Assignment -
Print the line where "# How can you help?" occurs and every line that follows it in the data below, ending with the last line, precisely as written.

---------- Records for the exercise

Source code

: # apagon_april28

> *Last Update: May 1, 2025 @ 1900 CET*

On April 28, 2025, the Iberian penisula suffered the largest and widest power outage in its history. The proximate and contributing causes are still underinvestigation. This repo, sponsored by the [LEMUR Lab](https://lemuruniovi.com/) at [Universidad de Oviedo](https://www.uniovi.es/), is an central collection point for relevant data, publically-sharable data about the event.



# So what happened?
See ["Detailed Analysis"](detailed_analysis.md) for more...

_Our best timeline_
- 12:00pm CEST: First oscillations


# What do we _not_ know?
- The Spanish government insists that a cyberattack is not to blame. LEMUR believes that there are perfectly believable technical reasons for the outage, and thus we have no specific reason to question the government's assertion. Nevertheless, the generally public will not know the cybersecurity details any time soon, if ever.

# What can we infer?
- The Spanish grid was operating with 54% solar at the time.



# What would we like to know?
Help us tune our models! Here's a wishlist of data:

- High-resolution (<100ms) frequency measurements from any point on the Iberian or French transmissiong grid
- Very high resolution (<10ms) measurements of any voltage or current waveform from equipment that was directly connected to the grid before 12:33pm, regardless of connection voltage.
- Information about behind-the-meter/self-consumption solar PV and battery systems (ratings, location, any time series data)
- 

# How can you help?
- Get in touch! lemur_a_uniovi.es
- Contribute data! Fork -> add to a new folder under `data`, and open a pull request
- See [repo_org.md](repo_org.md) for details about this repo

--------------------

Solution -
# How can you help?
- Get in touch! lemur_a_uniovi.es
- Contribute data! Fork -> add to a new folder under `data`, and open a pull request
- See [repo_org.md](repo_org.md) for details about this repo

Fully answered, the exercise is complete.